Beginning with the first line of the data below, reproduce every line unchanged, ending with the line that holds "User Preference-aware Fake".

[Plain-text document sources]
=-=-=
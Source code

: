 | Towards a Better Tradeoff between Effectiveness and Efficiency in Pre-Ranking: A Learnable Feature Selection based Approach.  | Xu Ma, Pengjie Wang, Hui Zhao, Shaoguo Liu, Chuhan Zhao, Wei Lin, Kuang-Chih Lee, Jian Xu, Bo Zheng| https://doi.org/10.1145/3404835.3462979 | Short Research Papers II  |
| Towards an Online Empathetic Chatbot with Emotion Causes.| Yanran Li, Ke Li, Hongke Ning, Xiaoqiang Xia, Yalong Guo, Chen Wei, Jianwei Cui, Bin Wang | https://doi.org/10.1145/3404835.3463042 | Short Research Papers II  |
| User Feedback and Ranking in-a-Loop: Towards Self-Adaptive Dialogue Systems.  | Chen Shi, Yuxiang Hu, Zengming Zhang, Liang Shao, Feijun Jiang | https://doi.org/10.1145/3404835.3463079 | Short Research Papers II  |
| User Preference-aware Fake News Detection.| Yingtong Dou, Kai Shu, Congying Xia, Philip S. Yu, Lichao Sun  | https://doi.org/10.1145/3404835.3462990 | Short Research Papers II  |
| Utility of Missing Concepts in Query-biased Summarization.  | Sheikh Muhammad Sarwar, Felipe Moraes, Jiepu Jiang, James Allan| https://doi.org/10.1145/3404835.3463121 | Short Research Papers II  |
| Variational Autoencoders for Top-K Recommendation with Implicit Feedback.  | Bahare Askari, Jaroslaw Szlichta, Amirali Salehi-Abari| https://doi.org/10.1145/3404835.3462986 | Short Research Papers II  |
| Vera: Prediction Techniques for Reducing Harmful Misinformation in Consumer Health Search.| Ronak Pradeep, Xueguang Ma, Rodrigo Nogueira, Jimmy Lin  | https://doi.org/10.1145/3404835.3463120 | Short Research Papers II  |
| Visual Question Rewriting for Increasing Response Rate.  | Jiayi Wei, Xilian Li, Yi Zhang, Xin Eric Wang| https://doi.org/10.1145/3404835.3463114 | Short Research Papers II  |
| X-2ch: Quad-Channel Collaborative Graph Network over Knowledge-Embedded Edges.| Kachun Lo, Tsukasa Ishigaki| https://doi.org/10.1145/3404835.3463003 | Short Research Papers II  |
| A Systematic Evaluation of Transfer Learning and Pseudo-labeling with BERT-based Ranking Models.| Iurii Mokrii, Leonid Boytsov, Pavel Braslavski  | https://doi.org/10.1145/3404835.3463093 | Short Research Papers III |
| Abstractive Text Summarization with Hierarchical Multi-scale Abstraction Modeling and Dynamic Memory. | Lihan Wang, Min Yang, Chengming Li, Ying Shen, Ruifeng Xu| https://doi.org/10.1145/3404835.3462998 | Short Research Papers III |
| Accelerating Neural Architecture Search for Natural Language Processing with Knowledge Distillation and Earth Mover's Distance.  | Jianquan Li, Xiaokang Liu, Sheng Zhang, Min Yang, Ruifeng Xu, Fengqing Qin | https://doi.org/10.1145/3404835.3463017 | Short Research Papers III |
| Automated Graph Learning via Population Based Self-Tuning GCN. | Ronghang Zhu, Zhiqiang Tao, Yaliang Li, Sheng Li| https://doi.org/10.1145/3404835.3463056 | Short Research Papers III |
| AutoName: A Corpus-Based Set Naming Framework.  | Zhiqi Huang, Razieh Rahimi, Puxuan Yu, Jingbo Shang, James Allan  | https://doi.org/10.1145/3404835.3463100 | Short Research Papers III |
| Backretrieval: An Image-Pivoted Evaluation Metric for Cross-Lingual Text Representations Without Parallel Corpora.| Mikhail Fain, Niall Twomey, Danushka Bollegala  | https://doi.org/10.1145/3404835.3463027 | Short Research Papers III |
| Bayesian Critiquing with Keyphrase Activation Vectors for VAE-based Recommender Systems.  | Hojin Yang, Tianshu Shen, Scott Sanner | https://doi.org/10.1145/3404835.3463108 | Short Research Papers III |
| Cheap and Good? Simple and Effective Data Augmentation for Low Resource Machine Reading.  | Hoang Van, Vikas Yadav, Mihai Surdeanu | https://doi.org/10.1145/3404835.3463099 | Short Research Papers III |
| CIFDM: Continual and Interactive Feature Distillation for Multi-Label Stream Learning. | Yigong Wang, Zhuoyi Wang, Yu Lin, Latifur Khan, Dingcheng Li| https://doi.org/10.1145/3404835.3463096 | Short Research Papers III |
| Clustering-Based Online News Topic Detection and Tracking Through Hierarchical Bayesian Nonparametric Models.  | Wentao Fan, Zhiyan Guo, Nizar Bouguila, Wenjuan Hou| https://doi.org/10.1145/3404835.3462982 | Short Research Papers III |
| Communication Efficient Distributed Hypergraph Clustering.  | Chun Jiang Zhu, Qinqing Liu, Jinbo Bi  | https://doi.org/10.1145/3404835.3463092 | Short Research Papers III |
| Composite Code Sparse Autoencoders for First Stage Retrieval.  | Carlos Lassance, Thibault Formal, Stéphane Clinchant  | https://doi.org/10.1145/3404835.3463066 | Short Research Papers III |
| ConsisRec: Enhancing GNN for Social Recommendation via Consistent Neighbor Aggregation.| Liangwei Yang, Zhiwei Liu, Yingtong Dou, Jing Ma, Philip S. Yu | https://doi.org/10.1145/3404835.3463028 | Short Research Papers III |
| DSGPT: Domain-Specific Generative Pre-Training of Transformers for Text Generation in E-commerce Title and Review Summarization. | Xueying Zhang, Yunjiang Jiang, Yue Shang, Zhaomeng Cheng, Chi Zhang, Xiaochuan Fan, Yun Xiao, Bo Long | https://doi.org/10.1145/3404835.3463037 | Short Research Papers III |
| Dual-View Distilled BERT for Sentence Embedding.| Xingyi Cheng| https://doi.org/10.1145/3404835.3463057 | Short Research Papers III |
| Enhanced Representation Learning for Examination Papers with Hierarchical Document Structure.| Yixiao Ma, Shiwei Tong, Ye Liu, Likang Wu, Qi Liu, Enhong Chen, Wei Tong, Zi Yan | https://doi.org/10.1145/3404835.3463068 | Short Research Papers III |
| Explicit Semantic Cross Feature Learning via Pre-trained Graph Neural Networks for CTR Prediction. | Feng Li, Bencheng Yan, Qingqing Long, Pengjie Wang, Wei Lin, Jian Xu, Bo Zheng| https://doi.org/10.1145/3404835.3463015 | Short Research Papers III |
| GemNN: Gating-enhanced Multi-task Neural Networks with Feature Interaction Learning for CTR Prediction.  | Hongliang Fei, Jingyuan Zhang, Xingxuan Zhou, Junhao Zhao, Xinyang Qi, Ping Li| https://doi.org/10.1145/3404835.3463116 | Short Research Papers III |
=-=-=
Expected output:
Source code

: | Towards a Better Tradeoff between Effectiveness and Efficiency in Pre-Ranking: A Learnable Feature Selection based Approach.  | Xu Ma, Pengjie Wang, Hui Zhao, Shaoguo Liu, Chuhan Zhao, Wei Lin, Kuang-Chih Lee, Jian Xu, Bo Zheng| https://doi.org/10.1145/3404835.3462979 | Short Research Papers II  |
| Towards an Online Empathetic Chatbot with Emotion Causes.| Yanran Li, Ke Li, Hongke Ning, Xiaoqiang Xia, Yalong Guo, Chen Wei, Jianwei Cui, Bin Wang | https://doi.org/10.1145/3404835.3463042 | Short Research Papers II  |
| User Feedback and Ranking in-a-Loop: Towards Self-Adaptive Dialogue Systems.  | Chen Shi, Yuxiang Hu, Zengming Zhang, Liang Shao, Feijun Jiang | https://doi.org/10.1145/3404835.3463079 | Short Research Papers II  |
| User Preference-aware Fake News Detection.| Yingtong Dou, Kai Shu, Congying Xia, Philip S. Yu, Lichao Sun  | https://doi.org/10.1145/3404835.3462990 | Short Research Papers II  |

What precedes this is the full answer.